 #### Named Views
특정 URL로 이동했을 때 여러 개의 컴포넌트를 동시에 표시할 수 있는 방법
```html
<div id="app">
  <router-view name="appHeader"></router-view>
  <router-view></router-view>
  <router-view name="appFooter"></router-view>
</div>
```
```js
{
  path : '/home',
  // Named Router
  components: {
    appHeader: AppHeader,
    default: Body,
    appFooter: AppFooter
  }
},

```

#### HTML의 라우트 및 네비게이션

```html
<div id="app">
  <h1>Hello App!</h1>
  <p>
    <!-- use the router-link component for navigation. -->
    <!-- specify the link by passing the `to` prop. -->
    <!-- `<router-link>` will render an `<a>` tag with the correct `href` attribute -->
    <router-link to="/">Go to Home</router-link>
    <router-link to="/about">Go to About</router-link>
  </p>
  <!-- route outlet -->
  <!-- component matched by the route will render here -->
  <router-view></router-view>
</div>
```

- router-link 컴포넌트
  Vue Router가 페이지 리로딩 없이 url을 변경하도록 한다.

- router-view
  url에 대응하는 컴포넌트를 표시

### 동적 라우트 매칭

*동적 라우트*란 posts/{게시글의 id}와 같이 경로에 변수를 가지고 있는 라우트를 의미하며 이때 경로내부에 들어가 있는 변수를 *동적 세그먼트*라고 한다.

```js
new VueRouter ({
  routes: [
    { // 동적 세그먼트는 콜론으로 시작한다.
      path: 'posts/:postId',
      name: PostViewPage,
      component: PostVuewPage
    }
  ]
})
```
########
** WHAT IS BEING ASKED **
The data is to be reproduced in full, every line intact.

** TASK RESULT **
 #### Named Views
특정 URL로 이동했을 때 여러 개의 컴포넌트를 동시에 표시할 수 있는 방법
```html
<div id="app">
  <router-view name="appHeader"></router-view>
  <router-view></router-view>
  <router-view name="appFooter"></router-view>
</div>
```
```js
{
  path : '/home',
  // Named Router
  components: {
    appHeader: AppHeader,
    default: Body,
    appFooter: AppFooter
  }
},

```

#### HTML의 라우트 및 네비게이션

```html
<div id="app">
  <h1>Hello App!</h1>
  <p>
    <!-- use the router-link component for navigation. -->
    <!-- specify the link by passing the `to` prop. -->
    <!-- `<router-link>` will render an `<a>` tag with the correct `href` attribute -->
    <router-link to="/">Go to Home</router-link>
    <router-link to="/about">Go to About</router-link>
  </p>
  <!-- route outlet -->
  <!-- component matched by the route will render here -->
  <router-view></router-view>
</div>
```

- router-link 컴포넌트
  Vue Router가 페이지 리로딩 없이 url을 변경하도록 한다.

- router-view
  url에 대응하는 컴포넌트를 표시

### 동적 라우트 매칭

*동적 라우트*란 posts/{게시글의 id}와 같이 경로에 변수를 가지고 있는 라우트를 의미하며 이때 경로내부에 들어가 있는 변수를 *동적 세그먼트*라고 한다.

```js
new VueRouter ({
  routes: [
    { // 동적 세그먼트는 콜론으로 시작한다.
      path: 'posts/:postId',
      name: PostViewPage,
      component: PostVuewPage
    }
  ]
})
```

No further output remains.